Synthetic media for preservation of corneal tissues deemed for endothelial keratoplasty and endothelial cell culture

Abstract

Purpose: To compare the difference between various endothelial graft preparation methods and endothelial cell culture from tissues that are preserved in serum-based and synthetic medium. Methods: In a randomized masked study, the tissues (n = 64) were preserved in Cornea Max (serum-based) and Cornea Syn (synthetic) series for 36 days at their respective preservation conditions. Following organ culture, corneal tissues (n = 48) were used to prepareDescemet stripping automated endothelial keratoplasty (DSAEK), preloaded ultra-thin (UT) -DSAEK, prestripped Descemet membrane endothelial keratoplasty (DMEK), free-floating DMEK, and preloaded DMEK with endothelium inward and outward grafts. These tissues were preserved for another 4days at room temperature in dextran supplemented media following which they were subjected to trypan blue, alizarin red, live/dead and Zonula Occludens-1 (ZO-1) staining.
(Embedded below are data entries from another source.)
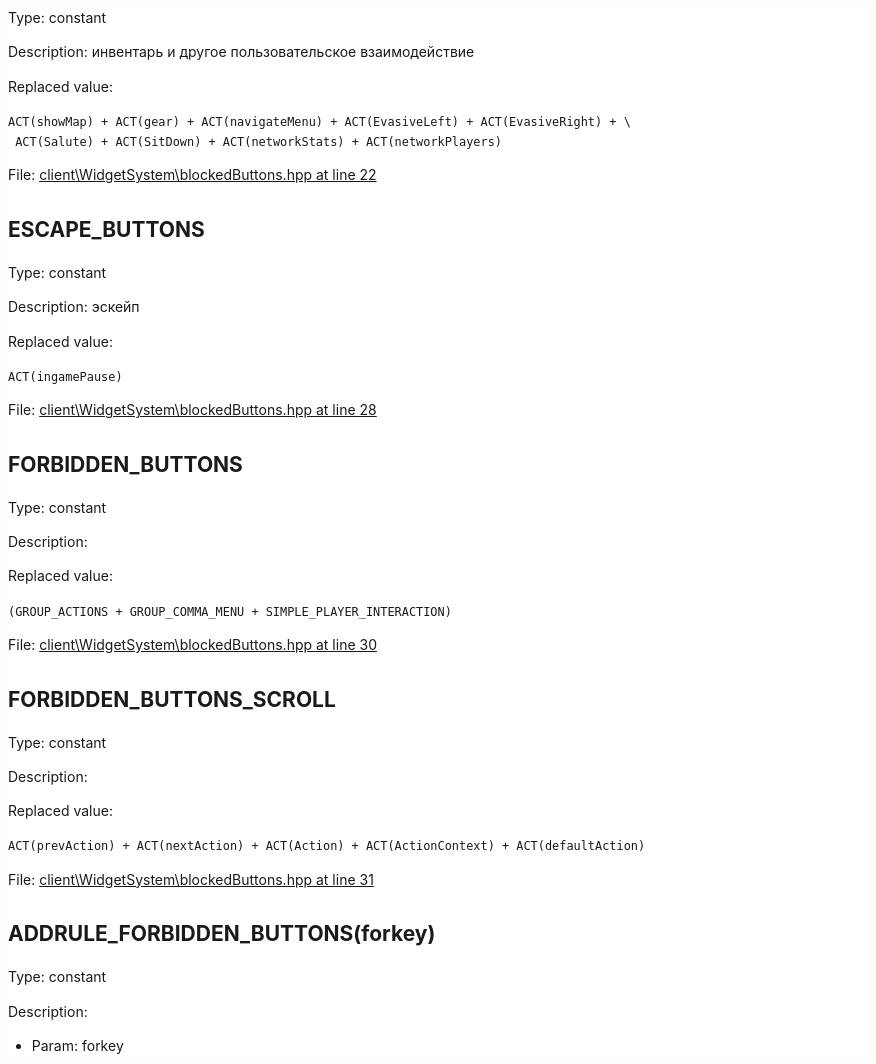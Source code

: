 Type: constant

Description: инвентарь и другое пользовательское взаимодействие


Replaced value:
```sqf
ACT(showMap) + ACT(gear) + ACT(navigateMenu) + ACT(EvasiveLeft) + ACT(EvasiveRight) + \
 ACT(Salute) + ACT(SitDown) + ACT(networkStats) + ACT(networkPlayers)
```
File: [client\WidgetSystem\blockedButtons.hpp at line 22](../../../Src/client/WidgetSystem/blockedButtons.hpp#L22)
## ESCAPE_BUTTONS

Type: constant

Description: эскейп


Replaced value:
```sqf
ACT(ingamePause)
```
File: [client\WidgetSystem\blockedButtons.hpp at line 28](../../../Src/client/WidgetSystem/blockedButtons.hpp#L28)
## FORBIDDEN_BUTTONS

Type: constant

Description: 


Replaced value:
```sqf
(GROUP_ACTIONS + GROUP_COMMA_MENU + SIMPLE_PLAYER_INTERACTION)
```
File: [client\WidgetSystem\blockedButtons.hpp at line 30](../../../Src/client/WidgetSystem/blockedButtons.hpp#L30)
## FORBIDDEN_BUTTONS_SCROLL

Type: constant

Description: 


Replaced value:
```sqf
ACT(prevAction) + ACT(nextAction) + ACT(Action) + ACT(ActionContext) + ACT(defaultAction)
```
File: [client\WidgetSystem\blockedButtons.hpp at line 31](../../../Src/client/WidgetSystem/blockedButtons.hpp#L31)
## ADDRULE_FORBIDDEN_BUTTONS(forkey)

Type: constant

Description: 
- Param: forkey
A separate set of tissues (n = 16) from both the series was used for human corneal endothelial cell (HCEnC) culture. At confluence, the proliferation and cell doubling rate was calculated and the cultured cells were subjected to live/dead, ZO-1, 2A12 and Ki-67 staining. Mann–Whitney test was performed with p < 0.05 deemed statistically significant. Results: After preparation and preservation of the tissues for endothelial keratoplasty, alizarin red showed standard endothelial morphology from both the groups. Endothelial cell loss, hexagonality and uncovered areas did not show statistically significant differences (p > 0.05) between both groups. For HCEnC, cell doubling rate was 4.7 days (p > 0.05). All the antibodies were expressed in both the groups. Hexagonality, polymorphism, cell area, viable/dead cells and Ki-67 positivity were not statistically significant (p > 0.05). Conclusions: Complete synthetic organ culture series is safe and advantageous for carrying out advanced endothelial keratoplasty graft preparation procedures and for HCEnC culture as it is free from animal or animal-derived products.